Task material:
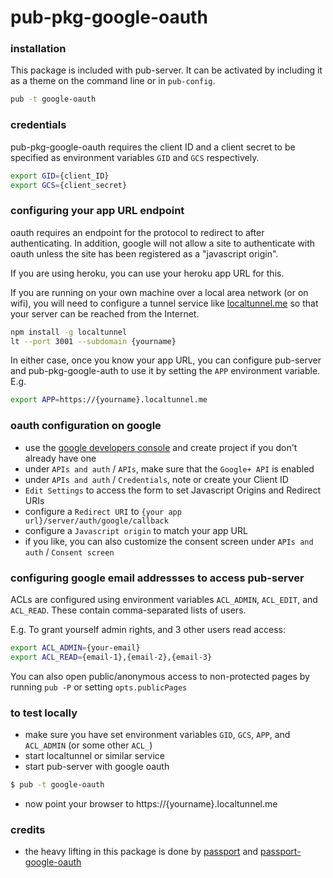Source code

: # pub-pkg-google-oauth

### installation
This package is included with pub-server. It can be activated by including it as a theme on the command line or in `pub-config`.

```sh
pub -t google-oauth
```

### credentials
pub-pkg-google-oauth requires the client ID and a client secret to be specified as environment variables `GID` and `GCS` respectively.

```sh
export GID={client_ID}
export GCS={client_secret}
```

### configuring your app URL endpoint
oauth requires an endpoint for the protocol to redirect to after authenticating. In addition, google will not allow
a site to authenticate with oauth unless the site has been registered as a "javascript origin".

If you are using heroku, you can use your heroku app URL for this.

If you are running on your own machine over a local area network (or on wifi), you will need to configure a
tunnel service like [localtunnel.me](http://localtunnel.me/) so that your server can be reached from the Internet.

```sh
npm install -g localtunnel
lt --port 3001 --subdomain {yourname}
```

In either case, once you know your app URL, you can configure pub-server and pub-pkg-google-auth to use it by
setting the `APP` environment variable. E.g.

```sh
export APP=https://{yourname}.localtunnel.me
```

### oauth configuration on google
- use the [google developers console](https://console.developers.google.com/) and create project if you don't already have one
- under `APIs and auth` / `APIs`, make sure that the `Google+ API` is enabled
- under `APIs and auth` / `Credentials`, note or create your Client ID
- `Edit Settings` to access the form to set Javascript Origins and Redirect URIs
- configure a `Redirect URI` to `{your app url}/server/auth/google/callback`
- configure a `Javascript origin` to match your app URL
- if you like, you can also customize the consent screen under `APIs and auth` / `Consent screen`


### configuring google email addressses to access pub-server
ACLs are configured using environment variables `ACL_ADMIN`, `ACL_EDIT`, and `ACL_READ`. 
These contain comma-separated lists of users.

E.g. To grant yourself admin rights, and 3 other users read access:

```sh
export ACL_ADMIN={your-email}
export ACL_READ={email-1},{email-2},{email-3}
```

You can also open public/anonymous access to non-protected pages by running `pub -P` or setting `opts.publicPages`

### to test locally
- make sure you have set environment variables `GID`, `GCS`, `APP`, and `ACL_ADMIN` (or some other `ACL_`)
- start localtunnel or similar service
- start pub-server with google oauth

```sh
$ pub -t google-oauth
```

- now point your browser to https://{yourname}.localtunnel.me


### credits
- the heavy lifting in this package is done by
  [passport](http://passportjs.org/) and
  [passport-google-oauth](https://github.com/jaredhanson/passport-google-oauth)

The task: Would you please repeat the lines above exactly, from the first line of the listing through the line holding "### configuring your app URL endpoint", with nothing added and no pictures?

Your solution:
Source code

: # pub-pkg-google-oauth

### installation
This package is included with pub-server. It can be activated by including it as a theme on the command line or in `pub-config`.

```sh
pub -t google-oauth
```

### credentials
pub-pkg-google-oauth requires the client ID and a client secret to be specified as environment variables `GID` and `GCS` respectively.

```sh
export GID={client_ID}
export GCS={client_secret}
```

### configuring your app URL endpoint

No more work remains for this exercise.